Ethylene oxide, a well-known cancer-causing substance, is used to sterilize the PCR test swabs. “And since the swabs smear this mutagenic chemical on the mucosa of the nose, which is hypersensitive, it damages our health in unknown ways.” – PCR Tests and the Depopulation Program
Face Masks
“By mandating mask wearing indoors and outdoors, knowing that exhaled air contains numerous bacteria and viruses, the planners are subjecting billions of people to inhale pathogens that the body exhaled from the respiratory tract … Hundreds of studies show that the inside of surgical masks contain greatly increased loads of bacteria and fungi after prolonged wearing and are a source of contamination not only for those wearing them but also for those around them.” – PCR Tests and the Depopulation Program
The latest and most comprehensive study has found that mask wearing by the general population leads to: a drop in oxygen; fatigue; rise in carbon dioxide; respiratory impairment; headache; and, temperature rise and moisture under the mask.
How do the test swabs and masks work together towards the same aim?

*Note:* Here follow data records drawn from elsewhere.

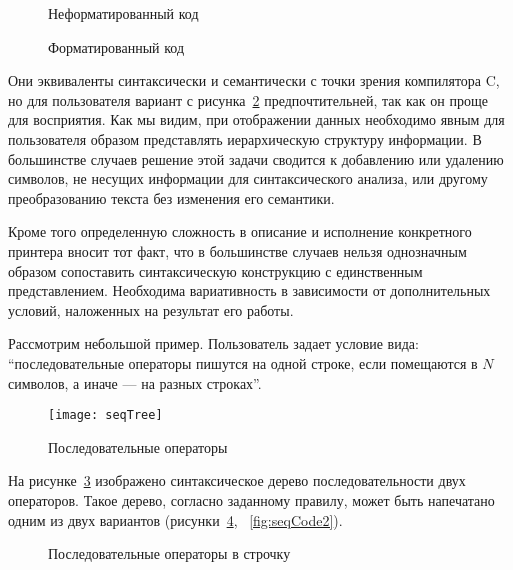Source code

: \begin{figure}[h!]
	\centering
	
	\caption{Неформатированный код}
	\label{fig:wikiExUnfor}
\end{figure}

\begin{figure}[h!]
	\centering
	
	\caption{Форматированный код}
	\label{fig:wikiExBSD}
\end{figure}

Они эквиваленты синтаксически и семантически с точки зрения компилятора C, но для пользователя вариант с рисунка~\ref{fig:wikiExBSD} предпочтительней, так как он проще для восприятия. Как мы видим, при отображении данных необходимо явным для пользователя образом представлять иерархическую структуру информации. В большинстве случаев решение этой задачи сводится к добавлению или удалению символов, не несущих информации для синтаксического анализа, или другому преобразованию текста без изменения его семантики.

Кроме того определенную сложность в описание и исполнение конкретного принтера вносит тот факт, что в большинстве случаев нельзя однозначным образом сопоставить синтаксическую конструкцию с единственным представлением. Необходима вариативность в зависимости от дополнительных условий, наложенных на результат его работы.

Рассмотрим небольшой пример. Пользователь задает условие вида: ``последовательные операторы пишутся на одной строке, если помещаются в $N$ символов, а иначе --- на разных строках''.

\begin{figure}[h!]
	\centering
	\texttt{[image: seqTree]}
	\caption{Последовательные операторы}
	\label{fig:seqImage}
\end{figure}

На рисунке~\ref{fig:seqImage} изображено синтаксическое дерево последовательности двух операторов. Такое дерево, согласно заданному правилу, может быть напечатано одним из двух вариантов (рисунки~\ref{fig:seqCode1}, ~\ref{fig:seqCode2}).

\begin{figure}[h!]
	\centering
	
	\caption{Последовательные операторы в строчку}
	\label{fig:seqCode1}
\end{figure}

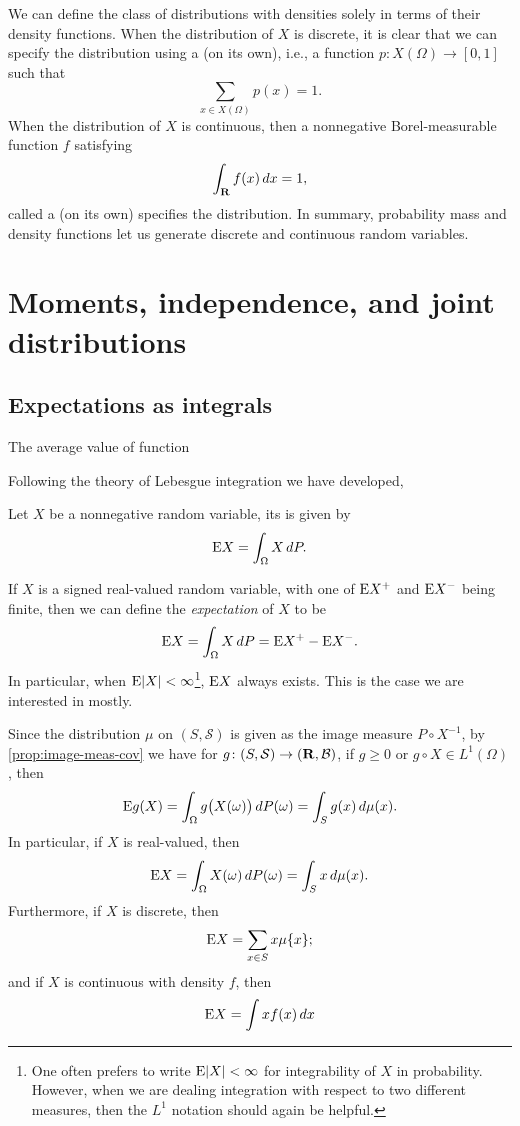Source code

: We can define the class of distributions with densities solely in terms of their density functions. When the distribution of $X$ is discrete, it is clear that we can specify the distribution using a  (on its own), i.e., a function $p\colon X(\Omega) \to [0,1]$ such that \[\sum_{x\in X(\Omega)} p(x) = 1.\] When the distribution of $X$ is continuous, then a nonnegative Borel-measurable function $f$ satisfying \[
    \int_{\mathbf{R}} f(x)\,dx = 1,
\] called a  (on its own) specifies the distribution. In summary, probability mass and density functions let us generate discrete and continuous random variables.


\section{Moments, independence, and joint distributions} \label{sec:moment-indep-joint}

\subsection{Expectations as integrals}

The average value of function

Following the theory of Lebesgue integration we have developed, 

\begin{defn}
    Let $X$ be a nonnegative random variable, its  is given by \[
    \mathop{}\!\mathrm{E} X = \int_\Omega X\,dP.
    \]
    
    If $X$ is a signed real-valued random variable, with one of $\mathop{}\!\mathrm{E} X^+$ and $\mathop{}\!\mathrm{E} X^-$ being finite, then we can define the \emph{expectation} of $X$ to be \[
        \mathop{}\!\mathrm{E} X = \int_\Omega X\,dP = \mathop{}\!\mathrm{E} X^+ - \mathop{}\!\mathrm{E} X^-.
    \]
    In particular, when $\mathop{}\!\mathrm{E} \lvert X \rvert < \infty$\footnote{One often prefers to write $\mathop{}\!\mathrm{E}\lvert X \rvert < \infty$ for integrability of $X$ in probability. However, when we are dealing integration with respect to two different measures, then the $L^1$ notation should again be helpful.}, $\mathop{}\!\mathrm{E} X$ always exists. This is the case we are interested in mostly.
\end{defn}

Since the distribution $\mu$ on $(S,\mathcal{S})$ is given as the image measure $P\circ X^{-1}$, by \cref{prop:image-meas-cov} we have for $g\colon (S,\mathcal S) \to (\mathbf{R},\mathcal{B})$, if $g \geq 0$ or $g\circ X \in L^1(\Omega)$, then \[
    \mathop{}\!\mathrm{E} g(X) = \int_\Omega g\bigl(X(\omega)\bigr)\,dP(\omega) = \int_S g(x) \,d\mu(x).
\] In particular, if $X$ is real-valued, then \[
    \mathop{}\!\mathrm{E} X = \int_\Omega X(\omega)\,dP(\omega) = \int_S x\,d\mu(x).
\] Furthermore, if $X$ is discrete, then \[
    \mathop{}\!\mathrm{E} X = \sum_{x \in S} x \mu\{x\}; 
\] and if $X$ is continuous with density $f$, then \[
    \mathop{}\!\mathrm{E} X = \int x f(x)\,dx
\]

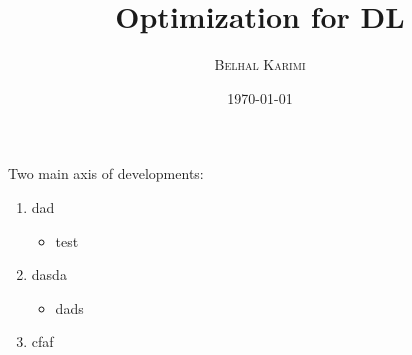 \documentclass[11pt]{article}
\title{Optimization for DL}
\author{%
\textsc{Belhal Karimi}\\
}
\date{\today} %
\theoremstyle{plain}
\theoremstyle{plain}
\theoremstyle{definition}
\begin{document}
\maketitle


Two main axis of developments:
\begin{enumerate}
\item dad
\begin{itemize}
\item test
\end{itemize}
\item dasda
\begin{itemize}
\item dads
\end{itemize}
\item cfaf
\end{enumerate}





%
\newpage
\end{document}
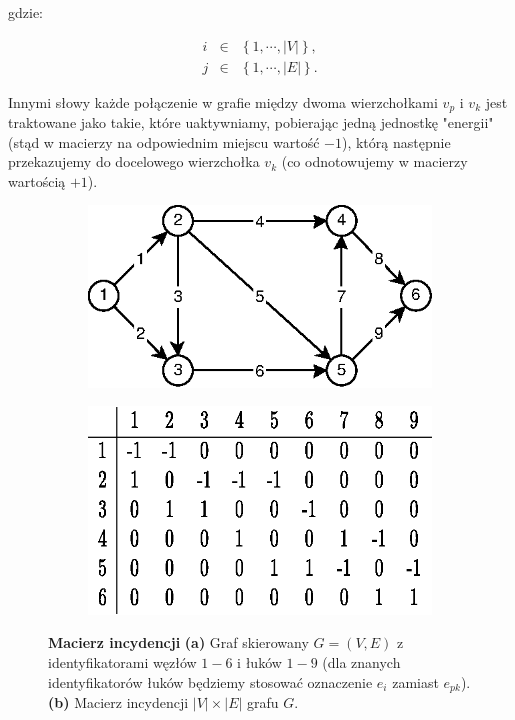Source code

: gdzie:

\begin{equation}
	\begin{array}{lll}
	i & \in & \left\{ 1, \cdots, \left| V \right| \right\} \textrm{,} \\
	j & \in & \left\{ 1, \cdots, \left| E \right| \right\} \textrm{.}
	\end{array}
\end{equation}

Innymi słowy każde połączenie w grafie między dwoma wierzchołkami $v_{p}$ i $v_{k}$ jest traktowane jako takie, które uaktywniamy, pobierając jedną jednostkę "energii" (stąd w macierzy na odpowiednim miejscu wartość $-1$), którą następnie przekazujemy do docelowego wierzchołka $v_{k}$ (co odnotowujemy w macierzy wartością $+1$).

\begin{figure}[!htbp]
	\centering
	\begin{subfigure}[b]{0.45\textwidth}
		\includegraphics[width=\textwidth]{Chapter_I/1/1_1a.eps}
		\caption{}
	\end{subfigure}%
	\qquad
	\begin{subfigure}[b]{0.45\textwidth}
		\includegraphics[width=\textwidth]{Chapter_I/1/1_1b.eps}
		\caption{}
	\end{subfigure}
	\caption{\textbf{Macierz incydencji} \textbf{(a)} Graf skierowany $G = \left( V, E \right)$ z identyfikatorami węzłów $1-6$ i łuków $1-9$ (dla znanych identyfikatorów łuków będziemy stosować oznaczenie $e_{i}$ zamiast $e_{pk}$). \textbf{(b)} Macierz incydencji $ \left| V \right| \times \left| E \right| $ grafu $G$.}\label{fig:incidenceMatrix}
\end{figure}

Galalae surmises that the test swabs damage the immune defences of the brain leaving it exposed to pathogens.  And then, the masks subject the brain to asphyxiation by depriving it of oxygen and bombarding it with carbon dioxide.  The respiratory center of the brain – which controls minute-to-minute breathing – begins to malfunction and as a result, people have trouble breathing. “The breathlessness (dyspnoea) associated with Covid is therefore not due to lung lesions but to damage to neural processing, thus due to brain damage.” – PCR Tests and the Depopulation Program
Chemicals and Toxins
“The general population has been subjected to an onslaught of dangerous chemicals through hand sanitisers, whose use medical authorities have mandated for the most mundane activities ever since the plandemic has been started. Methanol is probably the most dangerous and most often found chemical in hand sanitisers … It is known to cause metabolic acidosis, visual disturbances and neurological deficit.” – PCR Tests and the Depopulation Program
Galalae then goes on to explain how the adult population is subjected to neurotoxins – most likely isodecanes and mycotoxins – hidden in body care products, food and drinks (especially beer).
Summary
Galalae ends with “this explains, among other things,” and he lists a number of points the below being a few of them, why:

incidences of illness increase as PCR testing increases;
the pathology attributed to Covid is so wide-ranging and so far removed from any other viral infection of the respiratory tract;
the pandemic disappears and reappears;
vaccine passports are only given to people who are either vaccinated or have had positive PCR tests, but never to those who show that they have naturally acquired antibodies; there is no pharmacological treatment for Covid; and,
governments continue to insist on subjecting as many people as possible as often as possible to an intrusive medical test that can be easily done by analysing saliva.